WORK TASK: The entries that follow include a run beginning at the line with "- Verify firewall" and ending at the line with "## ✅ Testing and Results"; restate that run word for word and leave the rest out.

RECORDS TO USE:
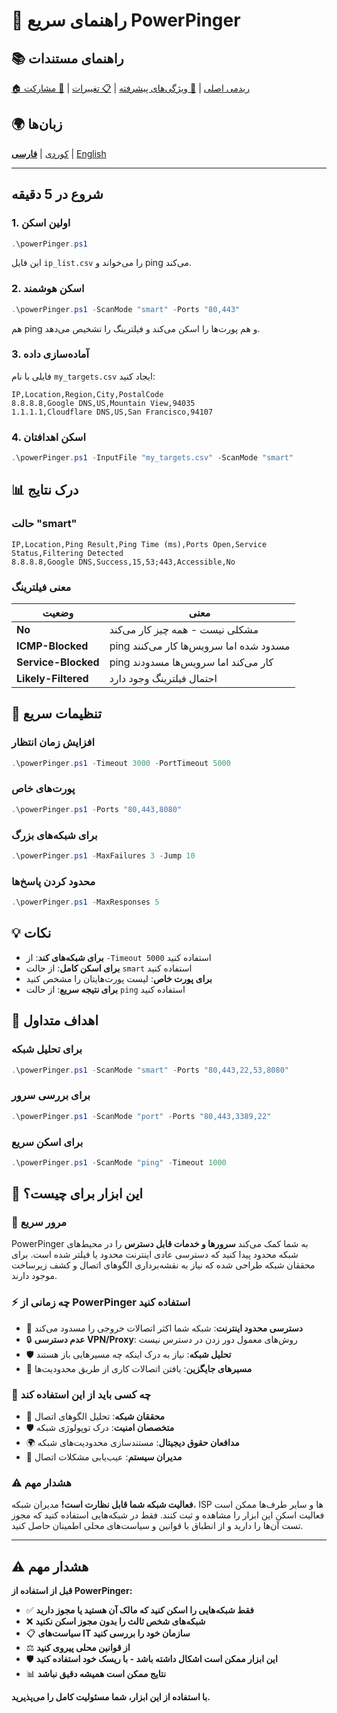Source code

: # 🚀 راهنمای سریع PowerPinger

## 📚 راهنمای مستندات
[🏠 ریدمی اصلی](README_FA.md) | [🔧 ویژگی‌های پیشرفته](ENHANCED_FEATURES.md) | [📋 تغییرات](CHANGELOG.md) | [🤝 مشارکت](CONTRIBUTING.md)

## 🌍 زبان‌ها
[کوردی](QUICKSTART_KU.md) | [**فارسی**](QUICKSTART_FA.md) | [English](QUICKSTART.md)

---

## شروع در 5 دقیقه

### 1. اولین اسکن
```powershell
.\powerPinger.ps1
```
این فایل `ip_list.csv` را می‌خواند و ping می‌کند.

### 2. اسکن هوشمند
```powershell
.\powerPinger.ps1 -ScanMode "smart" -Ports "80,443"
```
هم ping و هم پورت‌ها را اسکن می‌کند و فیلترینگ را تشخیص می‌دهد.

### 3. آماده‌سازی داده
فایلی با نام `my_targets.csv` ایجاد کنید:
```csv
IP,Location,Region,City,PostalCode
8.8.8.8,Google DNS,US,Mountain View,94035
1.1.1.1,Cloudflare DNS,US,San Francisco,94107
```

### 4. اسکن اهدافتان
```powershell
.\powerPinger.ps1 -InputFile "my_targets.csv" -ScanMode "smart"
```

## 📊 درک نتایج

### حالت "smart"
```
IP,Location,Ping Result,Ping Time (ms),Ports Open,Service Status,Filtering Detected
8.8.8.8,Google DNS,Success,15,53;443,Accessible,No
```

### معنی فیلترینگ
| وضعیت | معنی |
|-------|------|
| **No** | مشکلی نیست - همه چیز کار می‌کند |
| **ICMP-Blocked** | ping مسدود شده اما سرویس‌ها کار می‌کنند |
| **Service-Blocked** | ping کار می‌کند اما سرویس‌ها مسدودند |
| **Likely-Filtered** | احتمال فیلترینگ وجود دارد |

## 🔧 تنظیمات سریع

### افزایش زمان انتظار
```powershell
.\powerPinger.ps1 -Timeout 3000 -PortTimeout 5000
```

### پورت‌های خاص
```powershell
.\powerPinger.ps1 -Ports "80,443,8080"
```

### برای شبکه‌های بزرگ
```powershell
.\powerPinger.ps1 -MaxFailures 3 -Jump 10
```

### محدود کردن پاسخ‌ها
```powershell
.\powerPinger.ps1 -MaxResponses 5
```

## 💡 نکات

- **برای شبکه‌های کند**: از `-Timeout 5000` استفاده کنید
- **برای اسکن کامل**: از حالت `smart` استفاده کنید
- **برای پورت خاص**: لیست پورت‌هایتان را مشخص کنید
- **برای نتیجه سریع**: از حالت `ping` استفاده کنید

## 🎯 اهداف متداول

### برای تحلیل شبکه
```powershell
.\powerPinger.ps1 -ScanMode "smart" -Ports "80,443,22,53,8080"
```

### برای بررسی سرور
```powershell
.\powerPinger.ps1 -ScanMode "port" -Ports "80,443,3389,22"
```

### برای اسکن سریع
```powershell
.\powerPinger.ps1 -ScanMode "ping" -Timeout 1000
```

## 🎯 این ابزار برای چیست؟

### 📖 **مرور سریع**
PowerPinger به شما کمک می‌کند **سرورها و خدمات قابل دسترس** را در محیط‌های شبکه محدود پیدا کنید که دسترسی عادی اینترنت محدود یا فیلتر شده است. برای محققان شبکه طراحی شده که نیاز به نقشه‌برداری الگوهای اتصال و کشف زیرساخت موجود دارند.

### ⚡ **چه زمانی از PowerPinger استفاده کنید**
- 🚫 **دسترسی محدود اینترنت**: شبکه شما اکثر اتصالات خروجی را مسدود می‌کند
- 🔒 **عدم دسترسی VPN/Proxy**: روش‌های معمول دور زدن در دسترس نیست
- 🛡️ **تحلیل شبکه**: نیاز به درک اینکه چه مسیرهایی باز هستند
- 📡 **مسیرهای جایگزین**: یافتن اتصالات کاری از طریق محدودیت‌ها

### 👥 **چه کسی باید از این استفاده کند**
- 🔬 **محققان شبکه**: تحلیل الگوهای اتصال
- 🛡️ **متخصصان امنیت**: درک توپولوژی شبکه
- 🌍 **مدافعان حقوق دیجیتال**: مستندسازی محدودیت‌های شبکه
- 🔧 **مدیران سیستم**: عیب‌یابی مشکلات اتصال

### ⚠️ **هشدار مهم**
**فعالیت شبکه شما قابل نظارت است!** مدیران شبکه، ISP ها و سایر طرف‌ها ممکن است فعالیت اسکن این ابزار را مشاهده و ثبت کنند. فقط در شبکه‌هایی استفاده کنید که مجوز تست آن‌ها را دارید و از انطباق با قوانین و سیاست‌های محلی اطمینان حاصل کنید.

---

## ⚠️ هشدار مهم

**قبل از استفاده از PowerPinger:**
- ✅ **فقط شبکه‌هایی را اسکن کنید که مالک آن هستید یا مجوز دارید**
- ❌ **شبکه‌های شخص ثالث را بدون مجوز اسکن نکنید**
- 📋 **سیاست‌های IT سازمان خود را بررسی کنید**
- ⚖️ **از قوانین محلی پیروی کنید**
- 🛡️ **این ابزار ممکن است اشکال داشته باشد - با ریسک خود استفاده کنید**
- 📊 **نتایج ممکن است همیشه دقیق نباشد**

**با استفاده از این ابزار، شما مسئولیت کامل را می‌پذیرید.**
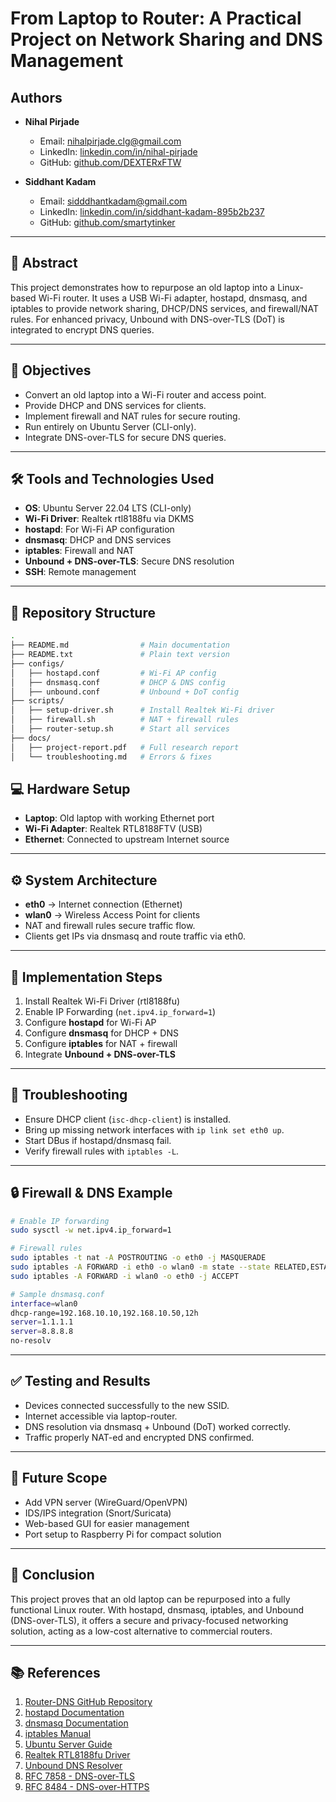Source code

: # From Laptop to Router: A Practical Project on Network Sharing and DNS Management

## Authors
- **Nihal Pirjade**
  - Email: nihalpirjade.clg@gmail.com
  - LinkedIn: [linkedin.com/in/nihal-pirjade](https://www.linkedin.com/in/nihal-pirjade)
  - GitHub: [github.com/DEXTERxFTW](https://github.com/DEXTERxFTW)

- **Siddhant Kadam**
  - Email: sidddhantkadam@gmail.com
  - LinkedIn: [linkedin.com/in/siddhant-kadam-895b2b237](https://www.linkedin.com/in/siddhant-kadam-895b2b237)
  - GitHub: [github.com/smartytinker](https://github.com/smartytinker)

---

## 📌 Abstract
This project demonstrates how to repurpose an old laptop into a Linux-based Wi-Fi router. 
It uses a USB Wi-Fi adapter, hostapd, dnsmasq, and iptables to provide network sharing, 
DHCP/DNS services, and firewall/NAT rules. For enhanced privacy, Unbound with DNS-over-TLS (DoT) 
is integrated to encrypt DNS queries. 

---

## 🎯 Objectives
- Convert an old laptop into a Wi-Fi router and access point.
- Provide DHCP and DNS services for clients.
- Implement firewall and NAT rules for secure routing.
- Run entirely on Ubuntu Server (CLI-only).
- Integrate DNS-over-TLS for secure DNS queries.

---

## 🛠 Tools and Technologies Used
- **OS**: Ubuntu Server 22.04 LTS (CLI-only)
- **Wi-Fi Driver**: Realtek rtl8188fu via DKMS
- **hostapd**: For Wi-Fi AP configuration
- **dnsmasq**: DHCP and DNS services
- **iptables**: Firewall and NAT
- **Unbound + DNS-over-TLS**: Secure DNS resolution
- **SSH**: Remote management

---
## 📂 Repository Structure
```bash
.
├── README.md                # Main documentation
├── README.txt               # Plain text version
├── configs/
│   ├── hostapd.conf         # Wi-Fi AP config
│   ├── dnsmasq.conf         # DHCP & DNS config
│   ├── unbound.conf         # Unbound + DoT config
├── scripts/
│   ├── setup-driver.sh      # Install Realtek Wi-Fi driver
│   ├── firewall.sh          # NAT + firewall rules
│   ├── router-setup.sh      # Start all services
├── docs/
│   ├── project-report.pdf   # Full research report
│   └── troubleshooting.md   # Errors & fixes
```

## 💻 Hardware Setup
- **Laptop**: Old laptop with working Ethernet port
- **Wi-Fi Adapter**: Realtek RTL8188FTV (USB)
- **Ethernet**: Connected to upstream Internet source

---

## ⚙️ System Architecture
- **eth0** → Internet connection (Ethernet)
- **wlan0** → Wireless Access Point for clients
- NAT and firewall rules secure traffic flow.
- Clients get IPs via dnsmasq and route traffic via eth0.

---

## 🚀 Implementation Steps
1. Install Realtek Wi-Fi Driver (rtl8188fu)
2. Enable IP Forwarding (`net.ipv4.ip_forward=1`)
3. Configure **hostapd** for Wi-Fi AP
4. Configure **dnsmasq** for DHCP + DNS
5. Configure **iptables** for NAT + firewall
6. Integrate **Unbound + DNS-over-TLS**

---

## 🧰 Troubleshooting
- Ensure DHCP client (`isc-dhcp-client`) is installed.
- Bring up missing network interfaces with `ip link set eth0 up`.
- Start DBus if hostapd/dnsmasq fail.
- Verify firewall rules with `iptables -L`.

---

## 🔒 Firewall & DNS Example
```bash
# Enable IP forwarding
sudo sysctl -w net.ipv4.ip_forward=1

# Firewall rules
sudo iptables -t nat -A POSTROUTING -o eth0 -j MASQUERADE
sudo iptables -A FORWARD -i eth0 -o wlan0 -m state --state RELATED,ESTABLISHED -j ACCEPT
sudo iptables -A FORWARD -i wlan0 -o eth0 -j ACCEPT

# Sample dnsmasq.conf
interface=wlan0
dhcp-range=192.168.10.10,192.168.10.50,12h
server=1.1.1.1
server=8.8.8.8
no-resolv
```

---

## ✅ Testing and Results
- Devices connected successfully to the new SSID.
- Internet accessible via laptop-router.
- DNS resolution via dnsmasq + Unbound (DoT) worked correctly.
- Traffic properly NAT-ed and encrypted DNS confirmed.

---

## 🔮 Future Scope
- Add VPN server (WireGuard/OpenVPN)
- IDS/IPS integration (Snort/Suricata)
- Web-based GUI for easier management
- Port setup to Raspberry Pi for compact solution

---

## 🏁 Conclusion
This project proves that an old laptop can be repurposed into a fully functional Linux router. 
With hostapd, dnsmasq, iptables, and Unbound (DNS-over-TLS), it offers a secure and privacy-focused 
networking solution, acting as a low-cost alternative to commercial routers.

---

## 📚 References
1. [Router-DNS GitHub Repository](https://github.com/siddhantkadam/router-dns)
2. [hostapd Documentation](https://w1.fi/hostapd/)
3. [dnsmasq Documentation](http://www.thekelleys.org.uk/dnsmasq/doc.html)
4. [iptables Manual](https://ipset.netfilter.org/iptables.man.html)
5. [Ubuntu Server Guide](https://ubuntu.com/server/docs)
6. [Realtek RTL8188fu Driver](https://github.com/kelebek333/rtl8188fu)
7. [Unbound DNS Resolver](https://nlnetlabs.nl/documentation/unbound/)
8. [RFC 7858 - DNS-over-TLS](https://datatracker.ietf.org/doc/html/rfc7858)
9. [RFC 8484 - DNS-over-HTTPS](https://datatracker.ietf.org/doc/html/rfc8484)
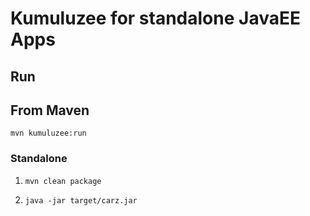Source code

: # Kumuluzee for standalone JavaEE Apps

## Run

## From Maven

```mvn kumuluzee:run```

### Standalone

1. ```mvn clean package ```

2. ```java -jar target/carz.jar```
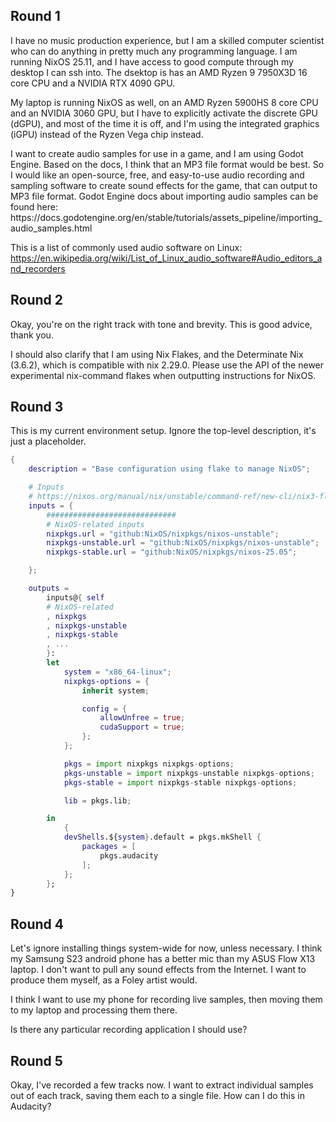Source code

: ## Round 1

<ENVIRONMENT>
I have no music production experience, but I am a skilled computer scientist who can do anything in pretty much any programming language. I am running NixOS 25.11, and I have access to good compute through my desktop I can ssh into. The dsektop is has an AMD Ryzen 9 7950X3D 16 core CPU and a NVIDIA RTX 4090 GPU.

My laptop is running NixOS as well, on an AMD Ryzen 5900HS 8 core CPU and an NVIDIA 3060 GPU, but I have to explicitly activate the discrete GPU (dGPU), and most of the time it is off, and I'm using the integrated graphics (iGPU) instead of the Ryzen Vega chip instead.
</ENVIRONMENT>

<CONTEXT>
I want to create audio samples for use in a game, and I am using Godot Engine. Based on the docs, I think that an MP3 file format would be best. So I would like an open-source, free, and easy-to-use audio recording and sampling software to create sound effects for the game, that can output to MP3 file format.
</CONTEXT>

<RESOURCES>
Godot Engine docs about importing audio samples can be found here:
https://docs.godotengine.org/en/stable/tutorials/assets_pipeline/importing_audio_samples.html

This is a list of commonly used audio software on Linux:
https://en.wikipedia.org/wiki/List_of_Linux_audio_software#Audio_editors_and_recorders
</RESOURCES>


## Round 2

Okay, you're on the right track with tone and brevity. This is good advice, thank you.

I should also clarify that I am using Nix Flakes, and the Determinate Nix (3.6.2), which is compatible with nix 2.29.0. Please use the API of the newer experimental nix-command flakes when outputting instructions for NixOS.


## Round 3

This is my current environment setup. Ignore the top-level description, it's just a placeholder.

```nix
{
    description = "Base configuration using flake to manage NixOS";

    # Inputs
    # https://nixos.org/manual/nix/unstable/command-ref/new-cli/nix3-flake.html#flake-inputs
    inputs = {
        #############################
        # NixOS-related inputs
        nixpkgs.url = "github:NixOS/nixpkgs/nixos-unstable";
        nixpkgs-unstable.url = "github:NixOS/nixpkgs/nixos-unstable";
        nixpkgs-stable.url = "github:NixOS/nixpkgs/nixos-25.05";

    };

    outputs =
        inputs@{ self
        # NixOS-related
        , nixpkgs
        , nixpkgs-unstable
        , nixpkgs-stable
        , ...
        }:
        let
            system = "x86_64-linux";
            nixpkgs-options = {
                inherit system;

                config = {
                    allowUnfree = true;
                    cudaSupport = true;
                };
            };

            pkgs = import nixpkgs nixpkgs-options;
            pkgs-unstable = import nixpkgs-unstable nixpkgs-options;
            pkgs-stable = import nixpkgs-stable nixpkgs-options;

            lib = pkgs.lib;

        in
            {
            devShells.${system}.default = pkgs.mkShell {
                packages = [
                    pkgs.audacity
                ];
            };
        };
}
```


## Round 4

<INSTRUCTION>
Let's ignore installing things system-wide for now, unless necessary.
</INSTRUCTION>
<TASK>
I think my Samsung S23 android phone has a better mic than my ASUS Flow X13 laptop.
I don't want to pull any sound effects from the Internet. I want to produce them myself, as a Foley artist would.

I think I want to use my phone for recording live samples, then moving them to my laptop and processing them there.

Is there any particular recording application I should use?
</TASK>


## Round 5

Okay, I've recorded a few tracks now. I want to extract individual samples out of each track, saving them each to a single file. How can I do this in Audacity?

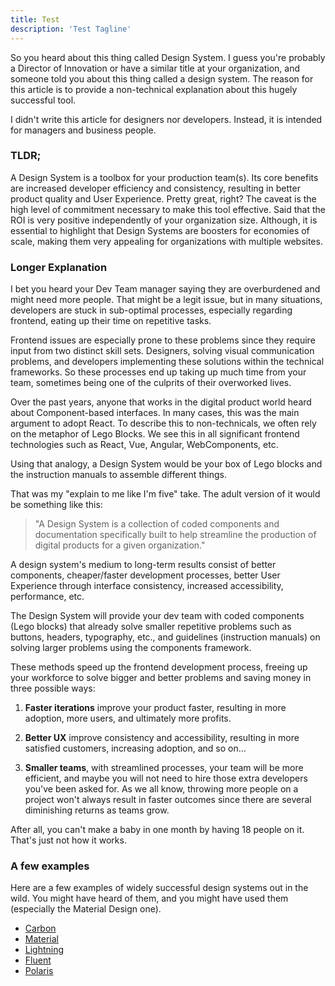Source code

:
 ```yaml
---
title: Test
description: 'Test Tagline'
---
```


So you heard about this thing called Design System. I guess you're probably a Director of Innovation or have a similar title at your organization, and someone told you about this thing called a design system. The reason for this article is to provide a non-technical explanation about this hugely successful tool.

I didn't write this article for designers nor developers. Instead, it is intended for managers and business people.

### TLDR;

A Design System is a toolbox for your production team(s). Its core benefits are increased developer efficiency and consistency, resulting in better product quality and User Experience. Pretty great, right? The caveat is the high level of commitment necessary to make this tool effective. Said that the ROI is very positive independently of your organization size. Although, it is essential to highlight that Design Systems are boosters for economies of scale, making them very appealing for organizations with multiple websites.

### Longer Explanation

I bet you heard your Dev Team manager saying they are overburdened and might need more people. That might be a legit issue, but in many situations, developers are stuck in sub-optimal processes, especially regarding frontend, eating up their time on repetitive tasks.

Frontend issues are especially prone to these problems since they require input from two distinct skill sets. Designers, solving visual communication problems, and developers implementing these solutions within the technical frameworks. So these processes end up taking up much time from your team, sometimes being one of the culprits of their overworked lives.

Over the past years, anyone that works in the digital product world heard about Component-based interfaces. In many cases, this was the main argument to adopt React. To describe this to non-technicals, we often rely on the metaphor of Lego Blocks. We see this in all significant frontend technologies such as React, Vue, Angular, WebComponents, etc.

Using that analogy, a Design System would be your box of Lego blocks and the instruction manuals to assemble different things.

That was my "explain to me like I'm five" take. The adult version of it would be something like this:

> "A Design System is a collection of coded components and documentation specifically built to help streamline the production of digital products for a given organization."

A design system's medium to long-term results consist of better components, cheaper/faster development processes, better User Experience through interface consistency, increased accessibility, performance, etc.

The Design System will provide your dev team with coded components (Lego blocks) that already solve smaller repetitive problems such as buttons, headers, typography, etc., and guidelines (instruction manuals) on solving larger problems using the components framework.

These methods speed up the frontend development process, freeing up your workforce to solve bigger and better problems and saving money in three possible ways:

1. **Faster iterations** improve your product faster, resulting in more adoption, more users, and ultimately more profits.

2. **Better UX** improve consistency and accessibility, resulting in more satisfied customers, increasing adoption, and so on...

3. **Smaller teams**, with streamlined processes, your team will be more efficient, and maybe you will not need to hire those extra developers you've been asked for. As we all know, throwing more people on a project won't always result in faster outcomes since there are several diminishing returns as teams grow.

After all, you can't make a baby in one month by having 18 people on it. That's just not how it works.

### A few examples
Here are a few examples of widely successful design systems out in the wild. You might have heard of them, and you might have used them (especially the Material Design one).

- [Carbon](carbondesignsystem.com)
- [Material](material.io)
- [Lightning](lightningdesignsystem.com)
- [Fluent](www.microsoft.com/design/fluent)
- [Polaris](polaris.shopify.com)

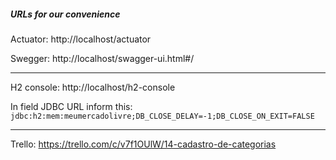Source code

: 
##### URLs for our convenience

Actuator: http://localhost/actuator

Swegger: http://localhost/swagger-ui.html#/

---
H2 console: http://localhost/h2-console

In field JDBC URL inform this:
```jdbc:h2:mem:meumercadolivre;DB_CLOSE_DELAY=-1;DB_CLOSE_ON_EXIT=FALSE```

---


Trello: https://trello.com/c/v7f1OUlW/14-cadastro-de-categorias
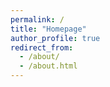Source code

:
 ```yaml
---
permalink: /
title: "Homepage"
author_profile: true
redirect_from: 
  - /about/
  - /about.html
---
```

TASK RESULT:
- Verify firewall rules with `iptables -L`.

---

## 🔒 Firewall & DNS Example
```bash
# Enable IP forwarding
sudo sysctl -w net.ipv4.ip_forward=1

# Firewall rules
sudo iptables -t nat -A POSTROUTING -o eth0 -j MASQUERADE
sudo iptables -A FORWARD -i eth0 -o wlan0 -m state --state RELATED,ESTABLISHED -j ACCEPT
sudo iptables -A FORWARD -i wlan0 -o eth0 -j ACCEPT

# Sample dnsmasq.conf
interface=wlan0
dhcp-range=192.168.10.10,192.168.10.50,12h
server=1.1.1.1
server=8.8.8.8
no-resolv
```

---

## ✅ Testing and Results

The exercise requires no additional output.